What the task requires → Your answer must be the line holding "1. Add the token" followed by every later line through the end of the entries, exactly as written.

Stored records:
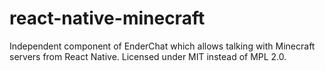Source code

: # react-native-minecraft

Independent component of EnderChat which allows talking with Minecraft servers from React Native. Licensed under MIT instead of MPL 2.0.
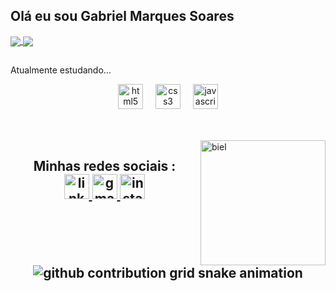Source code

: ## Olá eu sou Gabriel Marques Soares




<a href="https://github.com/anuraghazra/github-readme-stats">
  <img align="center" src="https://github-readme-stats.vercel.app/api/pin/?username=gabrielmarquessoares&repo=github-readme-stats&theme=buefy" />
</a>
<a href="https://github.com/anuraghazra/anuraghazra.github.io">
  <img align="center" src="https://github-readme-stats.vercel.app/api/pin/?username=gabrielmarquessoares&repo=anuraghazra.github.io&theme=buefy" />
</a>
 

## 
<p align="left">Atualmente estudando...

<div align="center">
  <img src="https://img.shields.io/badge/HTML5-E34F26?logo=html5&logoColor=white&style=for-the-badge" height="40" alt="html5 logo"  />
  <img width="12" />
  <img src="https://img.shields.io/badge/CSS3-1572B6?logo=css3&logoColor=white&style=for-the-badge" height="40" alt="css3 logo"  />
  <img width="12" />
  <img src="https://img.shields.io/badge/JavaScript-F7DF1E?logo=javascript&logoColor=black&style=for-the-badge" height="40" alt="javascript logo"  />
</div>

##

 



<div style ="display: inline_block"> <br>

<img align= "right" alt="biel" style="width: 200px; height: 200px;" src ="https://media.discordapp.net/attachments/1266095705135517819/1267962283548741726/ezgif.com-animated-gif-maker.gif?ex=66aab165&is=66a95fe5&hm=f5c0fe6c658f440f5de995a0e08482a733a7794e2f0893e1a2e432144a241468&=&width=407&height=407">
  </div>
 <h2 align="center"> Minhas redes sociais :
<div align="center">
  <a href="https://www.linkedin.com/in/gabriel-marques-soares-861427282/" target="_blank" real="external" >
    <img src="https://img.shields.io/static/v1?message=LinkedIn&logo=linkedin&label=&color=0077B5&logoColor=white&labelColor=&style=for-the-badge" height="40" alt="linkedin logo"  />
  </a>
  <a href="mailto:gabrielmarquessoares2002@gmail.com" target="_blank" real="external">
    <img src="https://img.shields.io/static/v1?message=Gmail&logo=gmail&label=&color=D14836&logoColor=white&labelColor=&style=for-the-badge" height="40" alt="gmail logo"  />
  </a>
  <a href="https://www.instagram.com/nero__biel/" target="_blank" rel="external">
    <img src="https://img.shields.io/static/v1?message=Instagram&logo=instagram&label=&color=E4405F&logoColor=white&labelColor=&style=for-the-badge" height="40" alt="instagram logo"  />
  </a>
</div>


  
<picture align="center">
  <source media="(prefers-color-scheme: dark)" srcset="https://raw.githubusercontent.com/GabrielMarquesSoares/GabrielMarquesSoares/output/github-contribution-grid-snake-dark.svg">
  <source media="(prefers-color-scheme: light)" srcset="https://raw.githubusercontent.com/GabrielMarquesSoares/GabrielMarquesSoares/output/github-contribution-grid-snake-dark.svg">
  <img align="center" alt="github contribution grid snake animation" src="https://raw.githubusercontent.com/GabrielMarquesSoares/GabrielMarquesSoares/output/github-contribution-grid-snake.svg">
</picture>
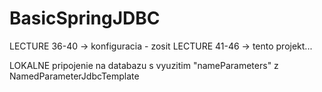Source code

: # BasicSpringJDBC

LECTURE 36-40 -> konfiguracia - zosit
LECTURE 41-46 -> tento projekt...

LOKALNE pripojenie na databazu s vyuzitim "nameParameters" z NamedParameterJdbcTemplate

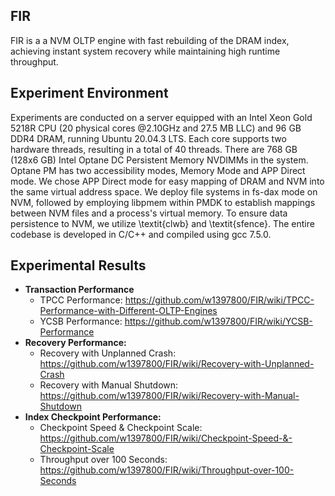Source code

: FIR
-----------------

FIR is a  a NVM OLTP engine with fast rebuilding of the DRAM index, achieving instant system recovery while maintaining high runtime throughput.




Experiment Environment
------------

Experiments are conducted on a server equipped with an Intel Xeon Gold 5218R CPU (20 physical cores @2.10GHz and 27.5 MB LLC) and 96 GB DDR4 DRAM, running Ubuntu 20.04.3 LTS. Each core supports two hardware threads, resulting in a total of 40 threads. There are 768 GB (128x6 GB) Intel Optane DC Persistent Memory NVDIMMs in the system. Optane PM has two accessibility modes, Memory Mode and APP Direct mode. We chose APP Direct mode for easy mapping of DRAM and NVM into the same virtual address space. We deploy file systems in fs-dax mode on NVM, followed by employing libpmem within PMDK to establish mappings between NVM files and a process's virtual memory. To ensure data persistence to NVM, we utilize \textit{clwb} and \textit{sfence}. The entire codebase is developed in C/C++ and compiled using gcc 7.5.0.


Experimental Results
-------------

- **Transaction Performance**
    - TPCC Performance: https://github.com/w1397800/FIR/wiki/TPCC-Performance-with-Different-OLTP-Engines
    - YCSB Performance: https://github.com/w1397800/FIR/wiki/YCSB-Performance
- **Recovery Performance:**
    - Recovery with Unplanned Crash: https://github.com/w1397800/FIR/wiki/Recovery-with-Unplanned-Crash
    - Recovery with Manual Shutdown: https://github.com/w1397800/FIR/wiki/Recovery-with-Manual-Shutdown
- **Index Checkpoint Performance:**
    - Checkpoint Speed & Checkpoint Scale: https://github.com/w1397800/FIR/wiki/Checkpoint-Speed-&-Checkpoint-Scale
    - Throughput over 100 Seconds: https://github.com/w1397800/FIR/wiki/Throughput-over-100-Seconds
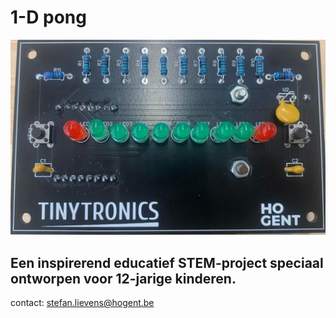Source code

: # 1-D pong
 ![Tux, the Linux mascot](/images/fotoproject.png)
 ## Een inspirerend educatief STEM-project speciaal ontworpen voor 12-jarige kinderen.


contact: [stefan.lievens@hogent.be](email://stefan.lievens@hogent.be)

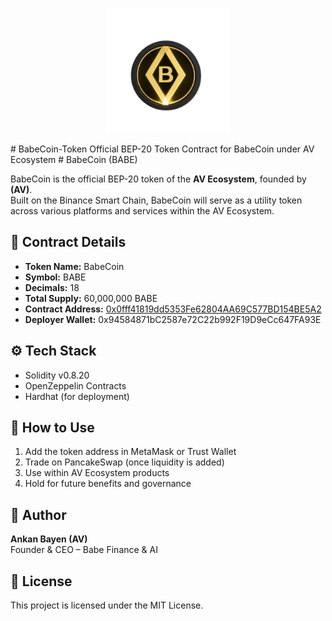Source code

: <p align="center">
  <img src="Babecoin-babe-finance-ai (1).png" alt="BabeCoin Logo" width="200"/>
</p>
# BabeCoin-Token
Official BEP-20 Token Contract for BabeCoin under AV Ecosystem
# BabeCoin (BABE)

BabeCoin is the official BEP-20 token of the **AV Ecosystem**, founded by **(AV)**.  
Built on the Binance Smart Chain, BabeCoin will serve as a utility token across various platforms and services within the AV Ecosystem.

## 🔗 Contract Details

- **Token Name:** BabeCoin  
- **Symbol:** BABE  
- **Decimals:** 18  
- **Total Supply:** 60,000,000 BABE  
- **Contract Address:** [0x0fff41819dd5353Fe62804AA69C577BD154BE5A2](https://bscscan.com/token/0x0fff41819dd5353Fe62804AA69C577BD154BE5A2)  
- **Deployer Wallet:** 0x94584871bC2587e72C22b992F19D9eCc647FA93E

## ⚙️ Tech Stack

- Solidity v0.8.20  
- OpenZeppelin Contracts  
- Hardhat (for deployment)

## 🚀 How to Use

1. Add the token address in MetaMask or Trust Wallet  
2. Trade on PancakeSwap (once liquidity is added)  
3. Use within AV Ecosystem products  
4. Hold for future benefits and governance

## 🧠 Author

**Ankan Bayen (AV)**  
Founder & CEO – Babe Finance & AI

## 📄 License

This project is licensed under the MIT License.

Output below →
1. Add the token address in MetaMask or Trust Wallet  
2. Trade on PancakeSwap (once liquidity is added)  
3. Use within AV Ecosystem products  
4. Hold for future benefits and governance

## 🧠 Author

**Ankan Bayen (AV)**  
Founder & CEO – Babe Finance & AI

## 📄 License

This project is licensed under the MIT License.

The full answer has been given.